Mr. Xydakis visited the facilities of the former concentration camp, guided by Eleni Vinkel, a representative of the Association of Friends of Ravensbrück in Berlin. Shortly beforehand, the Greek delegation had carried out the unveiling of a commemorative plaque for the Greek women and men who were inmates of the camp, with the inscription “Between 1943 and 1945 over 290 Greek men and women were imprisoned in the Ravensbrück concentration camp. Brothers and sisters, we do not forget you.”
During the unveiling ceremony, those in attendance read out the names of the Ravensbrück inmates, as compiled by the Greek Association of Friends of Ravensbrück, an initiative of the Greeks of Germany. The Greek-German choir “Polyphonia” then sang extracts from “Mauthausen”, by Mikis Theodorakis and Iacovos Kambanellis. The participants in the memorial event also deposited roses in the lake where the ashes of the victims of the concentration camp’s crematorium were thrown; a lake the existence of which was, according to witnesses, unknown to the prisoners of the concentration camp.
“We are here today to remember the victims of this brutality. Symbolically, we will proceed to the unveiling of a plaque commemorating the more than 290 Greek women and men who were imprisoned here, before they were taken to Buchenwald and elsewhere for extermination. This symbolic action does not concern only specific persons. It is also for all of the other Greek patriots who were imprisoned in the Nazi concentration camps in Germany, in occupied Poland, in Austria, as well as in the Gestapo hellholes in Greece, those executed in the villages and cities of our country. People who, whether because they resisted, or because they happened to be Jews, or even because they were in the wrong place at the wrong time, found themselves enmeshed in the extermination machine of the Nazi concentration camps. In fact, in the case of the 290 Greek women and men who were imprisoned in Ravensbrück, perhaps we should consider them fortunate in that, instead of being sent directly for immediate extermination in the gas chambers, the were ‘merely’ sent to do forced labour at the nearby facilities of Siemens and other companies. But neither do we forget those who bore the nearly total destruction brought upon Greece by Nazi Germany from 1941 to 1945, those who survived the Nazi atrocities and the famine that leveled the country in the wake of the plundering of the Greek economy by the invaders,” Mr. Xydakis noted in his speech.

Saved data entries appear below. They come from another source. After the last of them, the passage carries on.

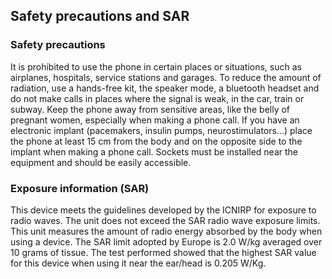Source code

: ## Safety precautions and SAR

### Safety precautions
It is prohibited to use the phone in certain places or situations, such as
airplanes, hospitals, service stations and garages.
To reduce the amount of radiation, use a hands-free kit, the speaker mode, a
bluetooth headset and do not make calls in places where the signal is weak, in the car, train or subway. Keep the phone away from sensitive areas, like the belly of pregnant women, especially when making a phone call. If you have an electronic implant (pacemakers, insulin pumps, neurostimulators...) place the phone at least 15 cm from the body and on the opposite side to the implant when making a phone call.
Sockets must be installed near the equipment and should be easily accessible.

### Exposure information (SAR)

This device meets the guidelines developed by the ICNIRP for exposure to radio waves. The unit does not exceed the SAR radio wave exposure limits. This unit measures the amount of radio energy absorbed by the body when using a device. The SAR limit adopted by Europe is 2.0 W/kg averaged over 10 grams of tissue. The test performed showed that the highest SAR value for this device when using it near the ear/head is 0.205 W/Kg.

“But for all of the incredible crimes that took place in the concentration camps in Germany, Poland or Austria, there is the brutal reflection of the other heinous crime of the destruction of whole villages and local communities within the occupied countries.” Mr. Xydakis continued. “I believe that atrocities like these, which were perpetrated in numerous towns and communities in Greece, as well as in the other occupied countries, are the other side of the same coin. The Network of Martyred Towns and Communities in my country numbers over 95 Martyred Sites. I would like to invite all of you, but mainly the German youth, to come to our country to visit some of these Sites of Martyrdom, to understand the other side: that of a local community that was more or less wiped out on the pretext of combating rebels. On this pretext, infants and the aged alike, men and women of all ages, were murdered in cold blood. Such collective traumas leave open wounds for many generations.
So I wonder what constitutes vindication for the victims, as well as for those people – in the case where they managed to survive all of these inconceivable crimes – whose lives were marred indelibly. I wonder if the “literature of memory” suffices to vindicate their Golgotha.
I firmly believe that the vindication of all of these people can result only from a political stance on the part of persons, governments and institutions; a stance centered on the Person and not on profit,” Mr. Xydakis highlighted.
In closing his speech, Mr. Xydakis stated that “Only when citizens as well as members of governments fully respect human existence and we recognize for the ‘foreigner’ the same rights we recognize for ourselves – and for ourselves the same responsibilities as those of others – then perhaps we will have taken a small step towards a more peaceful and just world.”
The Ravensbrück unveiling brought to a close Mr. Xydakis’ three-day visit to Berlin.